Fourth Judicial District Court Judge Robert Lowrey said he considered public defender Adam Steigerwald’s refusal to show up in person last October to be an assault on the rule of law, suggesting the attorney had made up his mind to defy the judge no matter what.

“It appeared to me that you basically threw down that gauntlet, basically baited this court, and said, ‘All right here is what I am doing, what are you going to do about it?'” Lowrey said during a nearly two-hour sentencing hearing Thursday. “That’s what it looked like to me…and to maintain the integrity of this office and this process, I simply could not allow that to happen.”

Steigerwald testified that he stayed home because he was afraid and did not feel it was safe to attend an in-person trial. He said he ignored the judge’s instructions to appear in person reluctantly, and only as a last resort.

“It was not my intent to be disrespectful to anyone,” he said. “I’m not going to say I was confused or didn’t understand what Judge Lowrey said. …I didn’t want to disobey an order of Judge Lowrey or any court…but that was the decision that I made.”

He apologized for creating a difficult situation for the court and said he regretted that “this has happened.”

Lowrey found Steigerwald in contempt of court in October during a spike in COVID-19 cases in El Paso County when the lawyer violated the judge’s order that everyone involved in an Oct. 27 trial be present in the courtroom for the proceedings.

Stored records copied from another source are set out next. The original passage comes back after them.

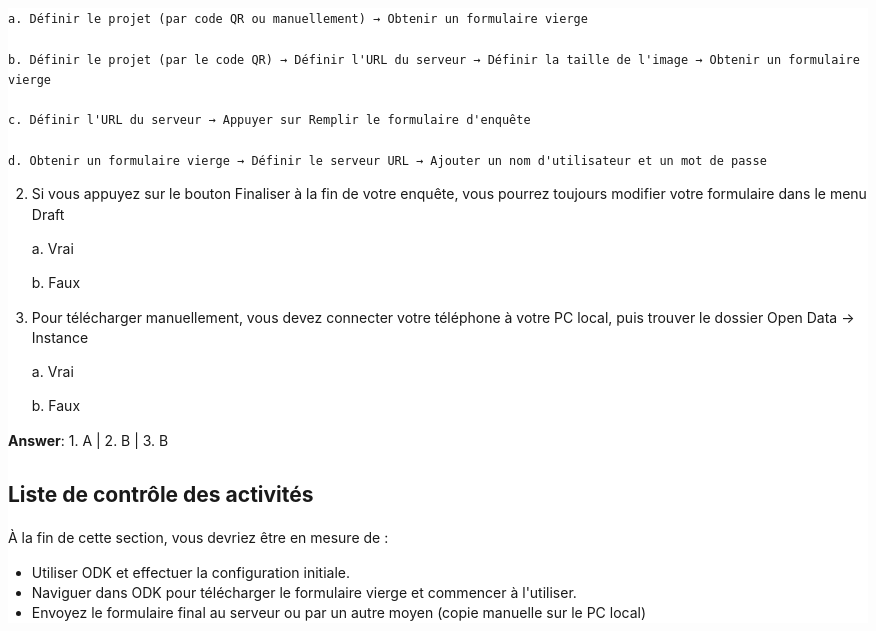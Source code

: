     
    a. Définir le projet (par code QR ou manuellement) → Obtenir un formulaire vierge
    
    b. Définir le projet (par le code QR) → Définir l'URL du serveur → Définir la taille de l'image → Obtenir un formulaire vierge
    
    c. Définir l'URL du serveur → Appuyer sur Remplir le formulaire d'enquête
    
    d. Obtenir un formulaire vierge → Définir le serveur URL → Ajouter un nom d'utilisateur et un mot de passe

2. Si vous appuyez sur le bouton Finaliser à la fin de votre enquête, vous pourrez toujours modifier votre formulaire dans le menu Draft

    
    a. Vrai
    
    b. Faux

3. Pour télécharger manuellement, vous devez connecter votre téléphone à votre PC local, puis trouver le dossier Open Data → Instance

    
    a. Vrai
    
    b. Faux

**Answer**: 1. A | 2. B | 3. B

## Liste de contrôle des activités

À la fin de cette section, vous devriez être en mesure de :

- Utiliser ODK et effectuer la configuration initiale.
- Naviguer dans ODK pour télécharger le formulaire vierge et commencer à l'utiliser.
- Envoyez le formulaire final au serveur ou par un autre moyen (copie manuelle sur le PC local)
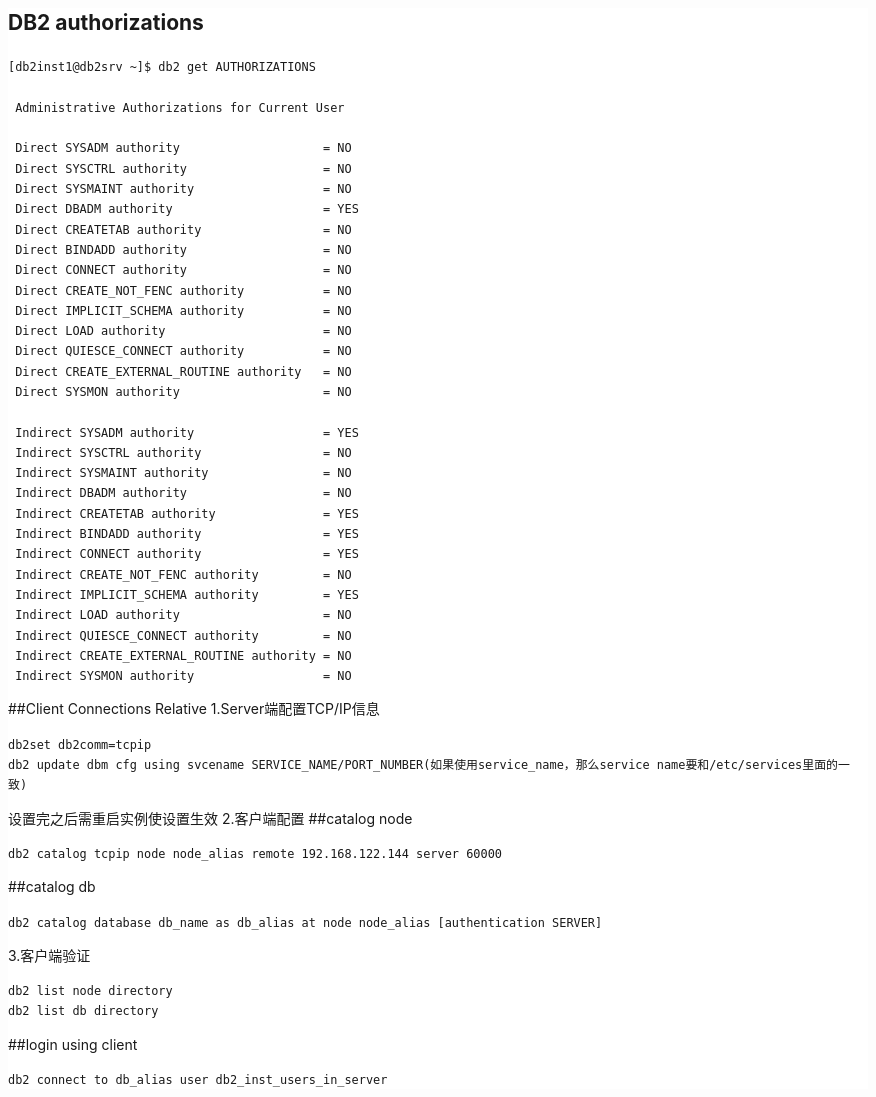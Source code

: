 ## DB2 authorizations
```
[db2inst1@db2srv ~]$ db2 get AUTHORIZATIONS

 Administrative Authorizations for Current User

 Direct SYSADM authority                    = NO
 Direct SYSCTRL authority                   = NO
 Direct SYSMAINT authority                  = NO
 Direct DBADM authority                     = YES
 Direct CREATETAB authority                 = NO
 Direct BINDADD authority                   = NO
 Direct CONNECT authority                   = NO
 Direct CREATE_NOT_FENC authority           = NO
 Direct IMPLICIT_SCHEMA authority           = NO
 Direct LOAD authority                      = NO
 Direct QUIESCE_CONNECT authority           = NO
 Direct CREATE_EXTERNAL_ROUTINE authority   = NO
 Direct SYSMON authority                    = NO

 Indirect SYSADM authority                  = YES
 Indirect SYSCTRL authority                 = NO
 Indirect SYSMAINT authority                = NO
 Indirect DBADM authority                   = NO
 Indirect CREATETAB authority               = YES
 Indirect BINDADD authority                 = YES
 Indirect CONNECT authority                 = YES
 Indirect CREATE_NOT_FENC authority         = NO
 Indirect IMPLICIT_SCHEMA authority         = YES
 Indirect LOAD authority                    = NO
 Indirect QUIESCE_CONNECT authority         = NO
 Indirect CREATE_EXTERNAL_ROUTINE authority = NO
 Indirect SYSMON authority                  = NO
```


##Client Connections Relative
1.Server端配置TCP/IP信息
```
db2set db2comm=tcpip
db2 update dbm cfg using svcename SERVICE_NAME/PORT_NUMBER(如果使用service_name，那么service name要和/etc/services里面的一致)
```
设置完之后需重启实例使设置生效
2.客户端配置
##catalog node
```
db2 catalog tcpip node node_alias remote 192.168.122.144 server 60000
```
##catalog db
```
db2 catalog database db_name as db_alias at node node_alias [authentication SERVER]
```
3.客户端验证
```
db2 list node directory
db2 list db directory
```
##login using client
```
db2 connect to db_alias user db2_inst_users_in_server
```

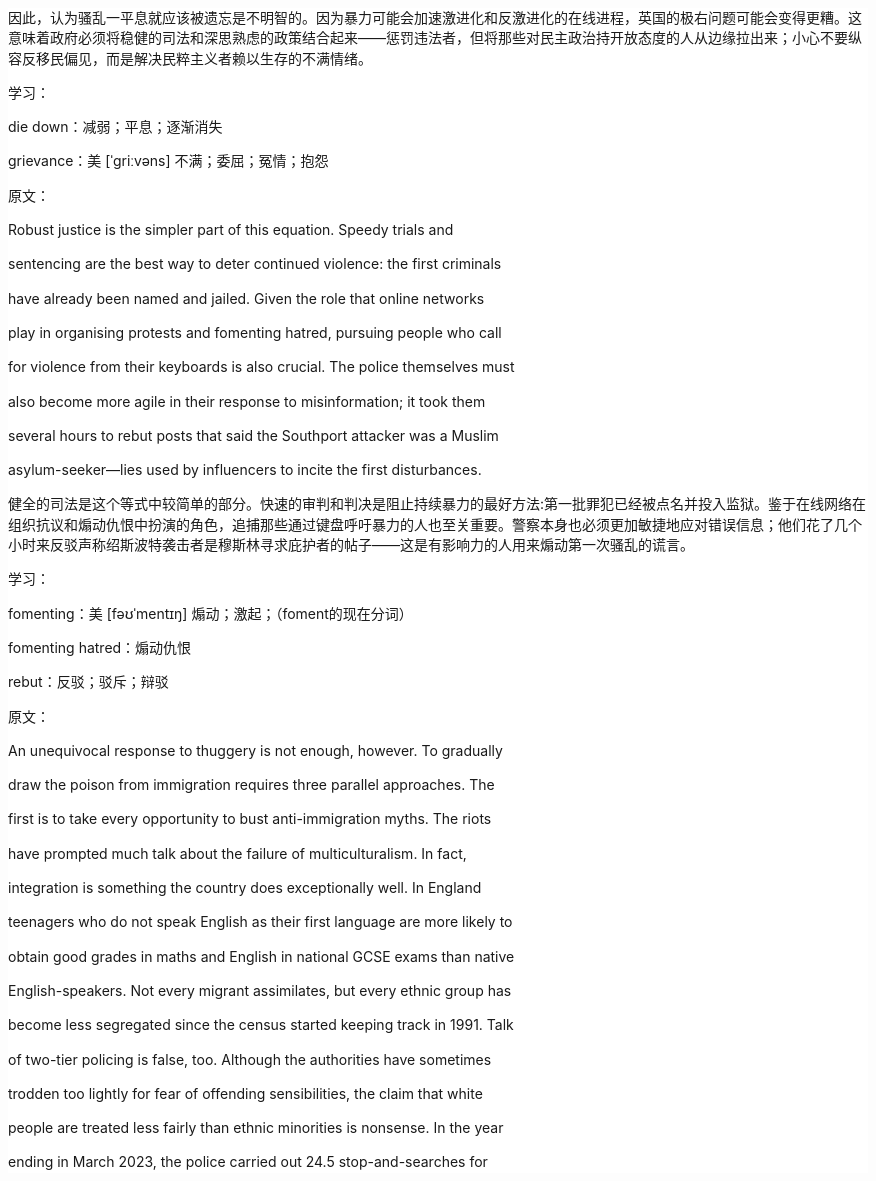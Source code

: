 因此，认为骚乱一平息就应该被遗忘是不明智的。因为暴力可能会加速激进化和反激进化的在线进程，英国的极右问题可能会变得更糟。这意味着政府必须将稳健的司法和深思熟虑的政策结合起来——惩罚违法者，但将那些对民主政治持开放态度的人从边缘拉出来；小心不要纵容反移民偏见，而是解决民粹主义者赖以生存的不满情绪。

学习：

die down：减弱；平息；逐渐消失          

grievance：美 [ˈɡriːvəns] 不满；委屈；冤情；抱怨

原文：

Robust justice is the simpler part of this equation. Speedy trials and

sentencing are the best way to deter continued violence: the first criminals

have already been named and jailed. Given the role that online networks

play in organising protests and fomenting hatred, pursuing people who call

for violence from their keyboards is also crucial. The police themselves must

also become more agile in their response to misinformation; it took them

several hours to rebut posts that said the Southport attacker was a Muslim

asylum-seeker—lies used by influencers to incite the first disturbances.

健全的司法是这个等式中较简单的部分。快速的审判和判决是阻止持续暴力的最好方法:第一批罪犯已经被点名并投入监狱。鉴于在线网络在组织抗议和煽动仇恨中扮演的角色，追捕那些通过键盘呼吁暴力的人也至关重要。警察本身也必须更加敏捷地应对错误信息；他们花了几个小时来反驳声称绍斯波特袭击者是穆斯林寻求庇护者的帖子——这是有影响力的人用来煽动第一次骚乱的谎言。

学习：

fomenting：美 [fəʊˈmentɪŋ] 煽动；激起；（foment的现在分词）

fomenting hatred：煽动仇恨

rebut：反驳；驳斥；辩驳

原文：

An unequivocal response to thuggery is not enough, however. To gradually

draw the poison from immigration requires three parallel approaches. The

first is to take every opportunity to bust anti-immigration myths. The riots

have prompted much talk about the failure of multiculturalism. In fact,

integration is something the country does exceptionally well. In England

teenagers who do not speak English as their first language are more likely to

obtain good grades in maths and English in national GCSE exams than native

English-speakers. Not every migrant assimilates, but every ethnic group has

become less segregated since the census started keeping track in 1991. Talk

of two-tier policing is false, too. Although the authorities have sometimes

trodden too lightly for fear of offending sensibilities, the claim that white

people are treated less fairly than ethnic minorities is nonsense. In the year

ending in March 2023, the police carried out 24.5 stop-and-searches for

Steigerwald instead appeared through a video streaming platform, and at the time told Lowrey that he did not believe an in-person trial could be held safely given the surging rates of COVID-19.

Lowrey disagreed, telling Steigerwald the trial could go on given the health precautions taken by those present, including wearing masks, and found Lowrey in contempt, a charge that carries sanctions ranging from a fine to six months in jail.

During Thursday’s sentencing hearing, the judge reiterated his belief that the courtroom was safe.

“Aside from your own personal reticence, I don’t know that there was a safer place in this town than this courthouse,” he said. “Certainly safer than Home Depot or the grocery store. That was my perception then, and it still is today.”

The case appears to be the first in the state in which a public defender was held in contempt for refusing to show up in court because of the coronavirus, and it highlighted the difficulties courts have faced during the pandemic as the justice system tries to carry on despite safety constraints.

Jury trials in El Paso County were suspended because of the pandemic two weeks after Steigerwald was held in contempt. He said Thursday he’s urged other attorneys not to take the same approach.

“I’ve advised them of how dramatic of a thing it is to do what I did, and I have advised against it,” he told the judge. “It was not my intention to cause chaos in the courts.”